Last week, I headed to The Lone Star state to do a workshop for the Fort Worth Weavers Guild. I arrived a day early in order to visit Ellen Holt’s showroom and studio in Dallas. I first became acquainted with Ellen in the 80’s when she was featured by AVL in their advertisements. I clearly remember seeing a woman, an AVL loom, and a beautiful tassel. Ever since then, I’ve been captivated by her and her work . . . . but, I had never met her . . . and that was about to change.
Ellen graciously allowed me (and “the Margaret’s”) to visit her on a beautiful fall morning. Getting a glimpse of her showroom is a treat for anyone with an interest in passementerie (Passementerie is a French term that encompasses forms of adornment for interiors and garments and includes tassels, cording, trim, buttons, and more).

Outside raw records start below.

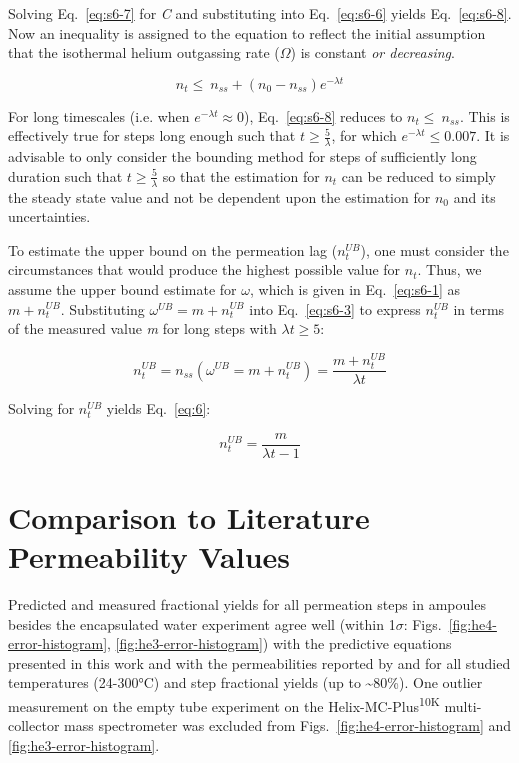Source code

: Solving Eq.~\eqref{eq:s6-7} for \emph{C} and substituting into Eq.~\eqref{eq:s6-6} yields
Eq.~\eqref{eq:s6-8}. Now an inequality is assigned to the equation to reflect the
initial assumption that the isothermal helium outgassing rate
(\(\Omega\)) is constant \emph{or decreasing}.

\begin{equation}
n_{t} \leq \ n_{ss} + \left( n_{0} - n_{ss} \right)e^{- \lambda t}
\label{eq:s6-8}
\end{equation}

For long timescales (i.e. when \(e^{- \lambda t} \approx 0\)), Eq.~\eqref{eq:s6-8}
reduces to \(n_{t} \leq \ n_{ss}\). This is effectively true for steps
long enough such that \(t \geq \frac{5}{\lambda}\), for which
\(e^{- \lambda t} \leq 0.007.\) It is advisable to only consider the
bounding method for steps of sufficiently long duration such that
\(t \geq \frac{5}{\lambda}\) so that the estimation for \(n_{t}\) can be
reduced to simply the steady state value and not be dependent upon the
estimation for \(n_{0}\) and its uncertainties. 

To estimate the upper bound on the permeation lag (\(n_{t}^{UB}\)), one
must consider the circumstances that would produce the highest possible
value for \(n_{t}\). Thus, we assume the upper bound estimate for $\omega$, which is
given in Eq.~\eqref{eq:s6-1} as \({m + n}_{t}^{UB}\).  Substituting
\(\omega^{UB} = {m + n}_{t}^{UB}\) into Eq.~\eqref{eq:s6-3} to express
\(n_{t}^{UB}\) in terms of the measured value \emph{m} for long steps with $\lambda t \geq 5$:

\[
n_{t}^{UB} = n_{ss}(\omega^{UB} = m + n_{t}^{UB}) = \frac{m + n_{t}^{UB}}{\lambda t}
\]

Solving for \(n_{t}^{UB}\) yields Eq.~\eqref{eq:6}:

\begin{equation}
n_{t}^{UB} = \frac{m}{\lambda t - 1}
\label{eq:6}
\end{equation}

\section{Comparison to Literature Permeability Values}\label{comparison-to-literature-permeability-values}

Predicted and measured fractional yields for all permeation steps in ampoules besides the encapsulated water experiment agree well (within 1$\sigma$: Figs.~\ref{fig:he4-error-histogram}, \ref{fig:he3-error-histogram}) with the predictive equations presented in this work and with the permeabilities reported by \citet{swets1961} and \citet{jones1953} for all studied temperatures (24-300°C) and step fractional yields (up to \textasciitilde80\%). One outlier measurement on the empty tube experiment on the Helix-MC-Plus\textsuperscript{10K} multi-collector mass spectrometer was excluded from Figs.~\ref{fig:he4-error-histogram} and \ref{fig:he3-error-histogram}.


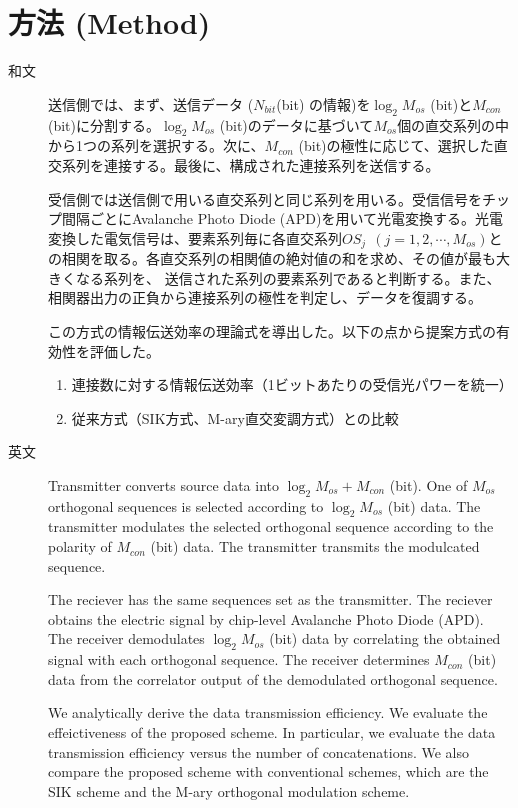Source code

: ﻿\documentclass[a4j,10pt]{jarticle}
\begin{document}
\section{方法 (Method)}
\begin{description}
 \item[和文] 送信側では、まず、送信データ ($N_{bit}$(bit) の情報)を$\log_2 M_{os}$ (bit)と$M_{con}$ (bit)に分割する。$\log_2 M_{os}$ (bit)のデータに基づいて$M_{os}$個の直交系列の中から1つの系列を選択する。次に、$M_{con}$ (bit)の極性に応じて、選択した直交系列を連接する。最後に、構成された連接系列を送信する。

受信側では送信側で用いる直交系列と同じ系列を用いる。受信信号をチップ間隔ごとにAvalanche Photo Diode (APD)を用いて光電変換する。光電変換した電気信号は、要素系列毎に各直交系列$OS_{j}~~(j=1,2, \cdots, M_{os})$との相関を取る。各直交系列の相関値の絶対値の和を求め、その値が最も大きくなる系列を、
送信された系列の要素系列であると判断する。また、相関器出力の正負から連接系列の極性を判定し、データを復調する。

この方式の情報伝送効率の理論式を導出した。以下の点から提案方式の有効性を評価した。
\begin{enumerate}
 \item 連接数に対する情報伝送効率（1ビットあたりの受信光パワーを統一）
 \item 従来方式（SIK方式、M-ary直交変調方式）との比較
\end{enumerate}
%
 \item[英文] Transmitter converts source data into $\log_2 M_{os} + M_{con}$ (bit). One of $M_{os}$ orthogonal sequences is selected according to $\log_2 M_{os}$ (bit) data. The transmitter modulates the selected orthogonal sequence according to the polarity of $M_{con}$ (bit) data. The transmitter transmits the modulcated sequence. 

The reciever has the same sequences set as the transmitter. The reciever obtains the electric signal by chip-level Avalanche Photo Diode (APD). The receiver demodulates $\log_2 M_{os}$ (bit) data by correlating the obtained signal with each orthogonal sequence. The receiver determines $M_{con}$ (bit) data from the correlator output of the demodulated orthogonal sequence. 

We analytically derive the data transmission efficiency. We evaluate the effeictiveness of the proposed scheme. In particular, we evaluate the data transmission efficiency versus the number of concatenations. We also compare the proposed scheme with conventional schemes, which are the SIK scheme and the M-ary orthogonal modulation scheme.
\end{description}
%
%
\end{document}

As many people know, I have a huge interest and long history with passementerie, which led me to publish a monograph, Handwoven Decorative Trim – An introduction to weaving passementerie trims, in October 2009. I’m currently working on the next publication. Part of my work involves profiling the passementerie-related companies. Earlier this year, I visited The Tassel Depot in Florida.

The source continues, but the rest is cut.